‘Uncategorized’ Category

  1. Examining Trends via Google Ngram: Taking a Closer Look

    September 29, 2013 by Stephanie E. Vasko

    Recently, I have seen an increased use of Google NGram in academic talks or academic talks about Google NGram.  Never one to turn down an opportunity to investigate data visualization tools, I decided to play around with NGram on my own to see how I would use it in my talks and what I felt the strengths and weaknesses of this tool were.

    First and foremost, I am excited by the prospect to scan so many books for the keywords that I am interested in.  Never has it been easier to do this much research so quickly.  However, note that I said “books” above: what Ngram does not include are research articles, blog posts, websites, white papers, etc.  Additionally, if you are interested in studying current trends in this manner, Ngram may not be for you.  With resources available only up until 2008, Ngram does not give you a sense for the last five years worth of data.

    Ngram represents 6% of all books ever published (http://aclweb.org/anthology-new/P/P12/P12-3029.pdf), ergo, the data represented by an Ngram, if not presented with this caveat, can be misleading.

    Let’s look at two examples I have constructed on comparing searches of different terms.  I am mostly concerned with relatively recent ideas and terminology in my research, be it the research I did for my Ph.D. or the research I am pursuing here at Penn State.
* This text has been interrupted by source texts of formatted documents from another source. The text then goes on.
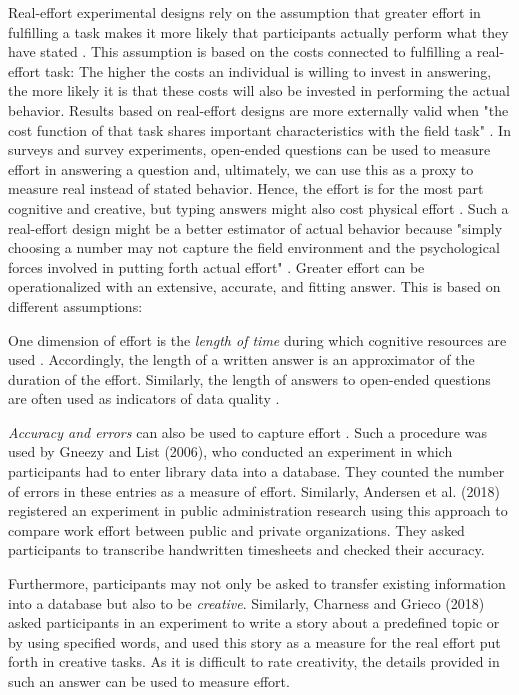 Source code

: \documentclass{article}
\begin{document}
Real-effort experimental designs rely on the assumption that greater effort in fulfilling a task makes it more likely that participants actually perform what they have stated \parencite{Dutcher2015}. This assumption is based on the costs connected to fulfilling a real-effort task: The higher the costs an individual is willing to invest in answering, the more likely it is that these costs will also be invested in performing the actual behavior. Results based on real-effort designs are more externally valid when "the cost function of that task shares important characteristics with the field task" \parencite[pp. 3][]{Dutcher2015}. In surveys and survey experiments, open-ended questions can be used to measure effort in answering a question and, ultimately, we can use this as a proxy to measure real instead of stated behavior. Hence, the effort is for the most part cognitive and creative, but typing answers might also cost physical effort \parencite[pp. 75][]{Charness2018}. Such a real-effort design might be a better estimator of actual behavior because "simply choosing a number may not capture the field environment and the psychological forces involved in putting forth actual effort" \parencite[pp. 75][]{Charness2018}. Greater effort can be operationalized with an extensive, accurate, and fitting answer. This is based on different assumptions: 

One dimension of effort is the \emph{length of time} during which cognitive resources are used \parencite{Christensen-Szalanski1980}. Accordingly, the length of a written answer is an approximator of the duration of the effort. Similarly, the length of answers to open-ended questions are often used as indicators of data quality \parencite[pp. 350][]{Galesic2009}. 

\emph{Accuracy and errors} can also be used to capture effort \parencite[pp. 78][]{Charness2018}. Such a procedure was used by Gneezy and List (2006), who conducted an experiment in which participants had to enter library data into a database. They counted the number of errors in these entries as a measure of effort. Similarly, Andersen et al. (2018) registered an experiment in public administration research using this approach to compare work effort between public and private organizations. They asked participants to transcribe handwritten timesheets and checked their accuracy. 

Furthermore, participants may not only be asked to transfer existing information into a database but also to be \emph{creative}. Similarly, Charness and Grieco (2018) asked participants in an experiment to write a story about a predefined topic or by using specified words, and used this story as a measure for the real effort put forth in creative tasks. As it is difficult to rate creativity, the details provided in such an answer can be used to measure effort.
\end{document}
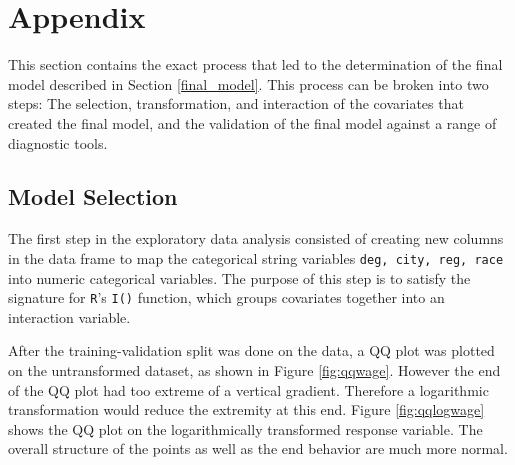 \documentclass{article}
\begin{document}
  \section{Appendix}
    This section contains the exact process that led to the determination of the final
    model described in Section \ref{final_model}. This process can be broken into two steps:
    The selection, transformation, and interaction of the covariates that created the
    final model, and the validation of the final model against a range of diagnostic tools.

    \subsection{Model Selection}
      The first step in the exploratory data analysis consisted of creating new columns in the
      data frame to map the categorical string variables \texttt{deg, city, reg, race} into
      numeric categorical variables. The purpose of this step is to satisfy the signature for \texttt{R}'s \texttt{I()}
      function, which groups covariates together into an interaction variable.

      After the training-validation split was done on the data, a QQ plot was plotted on
      the untransformed dataset, as shown in Figure \ref{fig:qqwage}. However the end
      of the QQ plot had too extreme of a vertical gradient. Therefore a logarithmic
      transformation would reduce the extremity at this end. Figure \ref{fig:qqlogwage}
      shows the QQ plot on the logarithmically transformed response variable. The
      overall structure of the points as well as the end behavior are much more
      normal.
\end{document}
    The first search is for “MOOC” (blue), a relatively new term, but perhaps not a new concept.  I’ve also paired this with “distance learning” (green), “distance education” (purple), “online learning” (red) and “online education” (yellow) to see how these trends have evolved from 1960 until 2008.  MOOCs have grown exponentially in the last year/two years, but the Ngram, due to its limited corpus, does not reflect this growth.

    ngram1

    I also created a search based on “nanotechnology” (blue) and “biotechnology” (red), which I thought might show a greater percentage change in the 1990s/early 2000s.  Through the very small percentages listed for each, I do not believe this reflects the reality of the current literature and the trends for these terms, perhaps because a vast amount of literature on these topics is present in journal articles.

    ngram2

    For now, Ngram is a tool that will not feature in my talks.  For those of you who love R, there is a new R package out for ngram (http://www.r-bloggers.com/ngramr-an-r-package-for-google-ngrams/).

     


  2. Easy Entry Points for Learning a Computer Programming Language

    August 19, 2013 by Stephanie E. Vasko

    Last week I had the pleasure of attending Penn State’s Liberal Arts Scholarship and Technology Summit.  From my perspective, one of the pervasive themes of this event revolved around coding: learning (and barriers to learning) to code and figuring out how and where to start.

    To me, this is a very exciting time to learn something about computer programming!  In the last year, several new resources have come online that make it easier and more fun to learn to code.  For the purposes of this post, I’m going to focus on two languages (which were the subject of excellent workshops at LASTS13): Python and R.  As mentioned in the previous post, I’m a convert to R.  I love its flexibility and power for applications like data mining and data visualization.  Python is an extremely powerful and widespread language and offers the ability for data mining as well.  And while you may not need or want to dig too deeply into either language, an understanding of the basic concepts of computer programming (assigning variables, loops, arrays) could be beneficial in future collaborations or discussions.

    My recommended first step to anyone looking to learn about computer programming is to think about a project or problem that interests you.  For me, it’s the needs of a project and my passion towards completing it, which help motivate me to learn a language or learn new features of a language I already work with.  For example, my desire to make aesthetically appealing visualizations for learning analytics has driven me to learn and use the ggplot2 package in R (which I will be posting about in the near future).

    Below I have provided some online resources and starting points.  I’ve neglected books from this list because after reading books on both languages, I found the online approaches to R and Python to both sustain my interest in programming and aid me in developing skill mastery.  If you would like some book suggestions on either, please send me an email.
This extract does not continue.